Task to complete — Some lines below hold "main". Pick them out and copy them.

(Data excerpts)
*-*-*
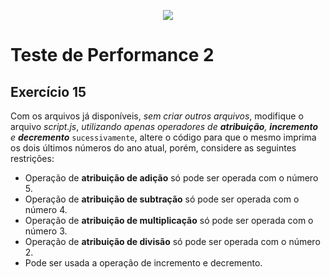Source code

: <p align="center">
    <img src="https://www.infnet.edu.br/infnet/wp-content/themes/infnet.homepage//assets/img/LogoInfnetRodape.png"/>
</p>

# Teste de Performance 2

## Exercício 15

Com os arquivos já disponíveis, _sem criar outros arquivos_, modifique o arquivo *script.js*, _utilizando apenas operadores de **atribuição**, **incremento** e **decremento**_ `sucessivamente`, altere o código para que o mesmo imprima os dois últimos números do ano atual, porém, considere as seguintes restrições:

 - Operação de **atribuição de adição** só pode ser operada com o número 5.
 - Operação de **atribuição de subtração** só pode ser operada com o número 4.
 - Operação de **atribuição de multiplicação** só pode ser operada com o número 3.
 - Operação de **atribuição de divisão** só pode ser operada com o número 2.
 - Pode ser usada a operação de incremento e decremento.
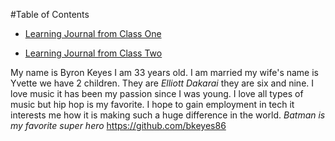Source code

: #Table of Contents 

- [Learning Journal from Class One](/Read01LearningMarkdown.md)

- [Learning Journal from Class Two](/Read02coderscomputer.md)


My name is Byron Keyes I am 33 years old. I am married my wife's name is Yvette we have 2 children. They are _Elliott_ _Dakarai_ they are six and nine. I love music it has been my passion since I was young. I love all types of music but hip hop is my favorite. I hope to gain employment in tech it interests me how it is making such a huge difference in the world. *Batman is my favorite super hero*
https://github.com/bkeyes86
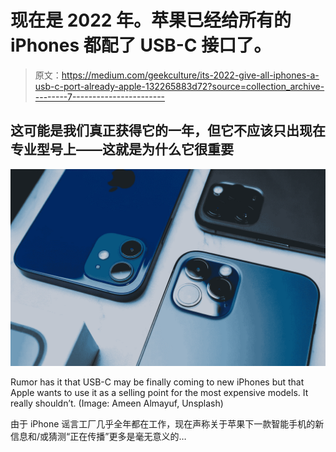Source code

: # 现在是 2022 年。苹果已经给所有的 iPhones 都配了 USB-C 接口了。

> 原文：<https://medium.com/geekculture/its-2022-give-all-iphones-a-usb-c-port-already-apple-132265883d72?source=collection_archive---------7----------------------->

## 这可能是我们真正获得它的一年，但它不应该只出现在专业型号上——这就是为什么它很重要

![](img/416d1ec4d1ecfc4e789a939ffdd69f24.png)

Rumor has it that USB-C may be finally coming to new iPhones but that Apple wants to use it as a selling point for the most expensive models. It really shouldn’t. (Image: Ameen Almayuf, Unsplash)

由于 iPhone 谣言工厂几乎全年都在工作，现在声称关于苹果下一款智能手机的新信息和/或猜测“正在传播”更多是毫无意义的…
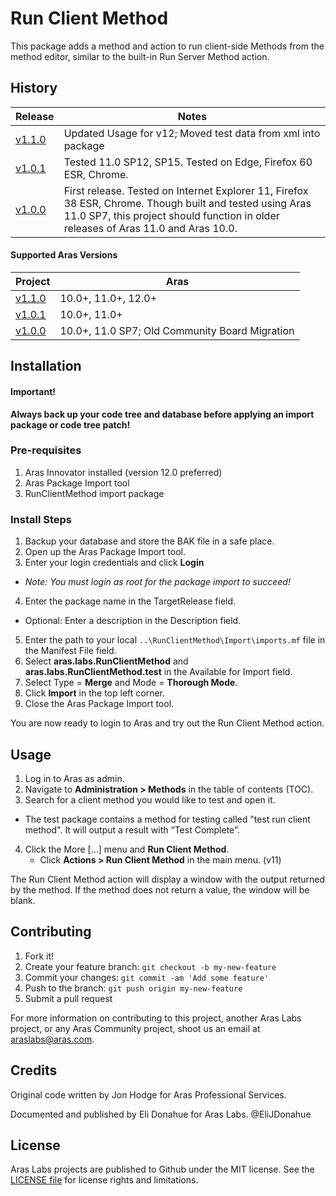# Run Client Method

This package adds a method and action to run client-side Methods from the method editor, similar to the built-in Run Server Method action.

## History

Release | Notes
--------|--------
 [v1.1.0](https://github.com/ArasLabs/run-client-method/releases/tag/v1.1.0) | Updated Usage for v12; Moved test data from xml into package 
[v1.0.1](https://github.com/ArasLabs/run-client-method/releases/tag/v1.0.1) | Tested 11.0 SP12, SP15. Tested on Edge, Firefox 60 ESR, Chrome.
[v1.0.0](https://github.com/ArasLabs/run-client-method/releases/tag/v1.0.0) | First release. Tested on Internet Explorer 11, Firefox 38 ESR, Chrome. Though built and tested using Aras 11.0 SP7, this project should function in older releases of Aras 11.0 and Aras 10.0.

#### Supported Aras Versions

Project | Aras
--------|------
 [v1.1.0](https://github.com/ArasLabs/run-client-method/releases/tag/v1.1.0) | 10.0+, 11.0+, 12.0+ 
[v1.0.1](https://github.com/ArasLabs/run-client-method/releases/tag/v1.0.1) | 10.0+, 11.0+ 
[v1.0.0](https://github.com/ArasLabs/run-client-method/releases/tag/v1.0.0) | 10.0+, 11.0 SP7; Old Community Board Migration 

## Installation

#### Important!
**Always back up your code tree and database before applying an import package or code tree patch!**

### Pre-requisites

1. Aras Innovator installed (version 12.0 preferred)
2. Aras Package Import tool
3. RunClientMethod import package

### Install Steps

1. Backup your database and store the BAK file in a safe place.
2. Open up the Aras Package Import tool.
3. Enter your login credentials and click **Login**
  * _Note: You must login as root for the package import to succeed!_
4. Enter the package name in the TargetRelease field.
  * Optional: Enter a description in the Description field.
5. Enter the path to your local `..\RunClientMethod\Import\imports.mf` file in the Manifest File field.
6. Select **aras.labs.RunClientMethod** and **aras.labs.RunClientMethod.test** in the Available for Import field.
7. Select Type = **Merge** and Mode = **Thorough Mode**.
8. Click **Import** in the top left corner.
9. Close the Aras Package Import tool.

You are now ready to login to Aras and try out the Run Client Method action.

## Usage

1. Log in to Aras as admin.
2. Navigate to **Administration > Methods** in the table of contents (TOC).
3. Search for a client method you would like to test and open it.
- The test package contains a method for testing called "test run client method". It will output a result with “Test Complete”.
4. Click the More […] menu and **Run Client Method**.
   - Click **Actions > Run Client Method** in the main menu. (v11)

The Run Client Method action will display a window with the output returned by the method. If the method does not return a value, the window will be blank.

## Contributing

1. Fork it!
2. Create your feature branch: `git checkout -b my-new-feature`
3. Commit your changes: `git commit -am 'Add some feature'`
4. Push to the branch: `git push origin my-new-feature`
5. Submit a pull request

For more information on contributing to this project, another Aras Labs project, or any Aras Community project, shoot us an email at araslabs@aras.com.

## Credits

Original code written by Jon Hodge for Aras Professional Services.

Documented and published by Eli Donahue for Aras Labs. @EliJDonahue

## License

Aras Labs projects are published to Github under the MIT license. See the [LICENSE file](./LICENSE.md) for license rights and limitations.
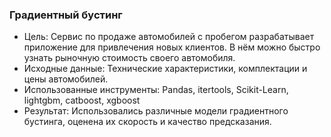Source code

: ### Градиентный бустинг

- Цель: Сервис по продаже автомобилей с пробегом разрабатывает приложение для привлечения новых клиентов. В нём можно быстро узнать рыночную стоимость своего автомобиля.
- Исходные данные: Технические характеристики, комплектации и цены автомобилей.
- Использованные инструменты: Pandas, itertools, Scikit-Learn, lightgbm, catboost, xgboost
- Результат: Использовались различные модели градиентного бустинга, оценена их скорость и качество предсказания.
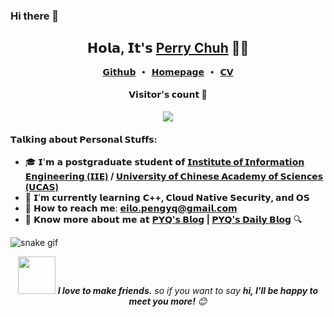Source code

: ### Hi there 👋

<h2 align="center"> 𝗛𝗼𝗹𝗮, 𝗜𝘁'𝘀 <a href="https://Nalydz.github.io">Perry Chuh</a> 👨‍💻 </h2>

<p align="center">
  <samp>
    <a href="https://github.com/Nalydz">𝗚𝗶𝘁𝗵𝘂𝗯</a> ∙ 
    <a href="https://Nalydz.github.io">𝗛𝗼𝗺𝗲𝗽𝗮𝗴𝗲</a> ∙
    <a href="https://github.com/Nalydz/Nalydz.github.io/raw/main/pdf/CV_CN.pdf">𝗖𝗩</a> 
  </samp>
</p>

<h4 align="center">𝗩𝗶𝘀𝗶𝘁𝗼𝗿'𝘀 𝗰𝗼𝘂𝗻𝘁 👀</h4>

<p align="center"><img src="https://profile-counter.glitch.me/Nalydz/count.svg"></img></p>

<h4>𝗧𝗮𝗹𝗸𝗶𝗻𝗴 𝗮𝗯𝗼𝘂𝘁 𝗣𝗲𝗿𝘀𝗼𝗻𝗮𝗹 𝗦𝘁𝘂𝗳𝗳𝘀:</h4>

- 🎓 𝗜'𝗺 𝗮 𝗽𝗼𝘀𝘁𝗴𝗿𝗮𝗱𝘂𝗮𝘁𝗲 𝘀𝘁𝘂𝗱𝗲𝗻𝘁 𝗼𝗳 **[𝗜𝗻𝘀𝘁𝗶𝘁𝘂𝘁𝗲 𝗼𝗳 𝗜𝗻𝗳𝗼𝗿𝗺𝗮𝘁𝗶𝗼𝗻 𝗘𝗻𝗴𝗶𝗻𝗲𝗲𝗿𝗶𝗻𝗴 (𝗜𝗜𝗘)](http://www.iie.ac.cn/) / [𝗨𝗻𝗶𝘃𝗲𝗿𝘀𝗶𝘁𝘆 𝗼𝗳 𝗖𝗵𝗶𝗻𝗲𝘀𝗲 𝗔𝗰𝗮𝗱𝗲𝗺𝘆 𝗼𝗳 𝗦𝗰𝗶𝗲𝗻𝗰𝗲𝘀 (𝗨𝗖𝗔𝗦)](https://www.ucas.ac.cn/)**   
- 🌱 𝗜’𝗺 𝗰𝘂𝗿𝗿𝗲𝗻𝘁𝗹𝘆 𝗹𝗲𝗮𝗿𝗻𝗶𝗻𝗴 **𝗖++, 𝗖𝗹𝗼𝘂𝗱 𝗡𝗮𝘁𝗶𝘃𝗲 𝗦𝗲𝗰𝘂𝗿𝗶𝘁𝘆, 𝗮𝗻𝗱 𝗢𝗦**
- 💌 𝗛𝗼𝘄 𝘁𝗼 𝗿𝗲𝗮𝗰𝗵 𝗺𝗲: **[𝗲𝗶𝗹𝗼.𝗽𝗲𝗻𝗴𝘆𝗾@𝗴𝗺𝗮𝗶𝗹.𝗰𝗼𝗺](mailto:eilo.pengyq@gmail.com)**
- 🔎 𝗞𝗻𝗼𝘄 𝗺𝗼𝗿𝗲 𝗮𝗯𝗼𝘂𝘁 𝗺𝗲 𝗮𝘁 **[𝗣𝗬𝗤'𝘀 𝗕𝗹𝗼𝗴](https://Nalydz.github.io) | [𝗣𝗬𝗤'𝘀 𝗗𝗮𝗶𝗹𝘆 𝗕𝗹𝗼𝗴](https://pengyq.top)** 🔍

![snake gif](https://github.com/Nalydz/Nalydz/blob/output/github-contribution-grid-snake.gif)

<p align="center"><img src="https://media.giphy.com/media/LnQjpWaON8nhr21vNW/giphy.gif" width="60"> <em><b>I love to make friends.</b> so if you want to say <b>hi, I'll be happy to meet you more!</b> 😊</em></p>








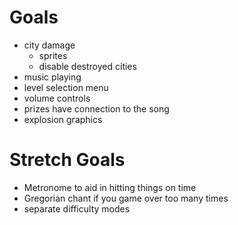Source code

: Goals
=====

- city damage
    - sprites
    - disable destroyed cities
- music playing
- level selection menu
- volume controls
- prizes have connection to the song 
- explosion graphics

Stretch Goals
=============

- Metronome to aid in hitting things on time
- Gregorian chant if you game over too many times
- separate difficulty modes
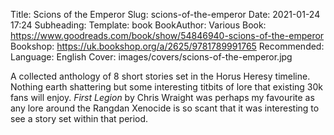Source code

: Title: Scions of the Emperor
Slug: scions-of-the-emperor
Date: 2021-01-24 17:24
Subheading: 
Template: book
BookAuthor: Various
Book: https://www.goodreads.com/book/show/54846940-scions-of-the-emperor
Bookshop: https://uk.bookshop.org/a/2625/9781789991765
Recommended: 
Language: English
Cover: images/covers/scions-of-the-emperor.jpg

A collected anthology of 8 short stories set in the Horus Heresy timeline. Nothing earth shattering but some interesting titbits of lore that existing 30k fans will enjoy. *First Legion* by Chris Wraight was perhaps my favourite as any lore around the Rangdan Xenocide is so scant that it was interesting to see a story set within that period.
*-*-*
Exercise answer —
   - Click **Actions > Run Client Method** in the main menu. (v11)
    <a href="https://github.com/Nalydz/Nalydz.github.io/raw/main/pdf/CV_CN.pdf">𝗖𝗩</a> 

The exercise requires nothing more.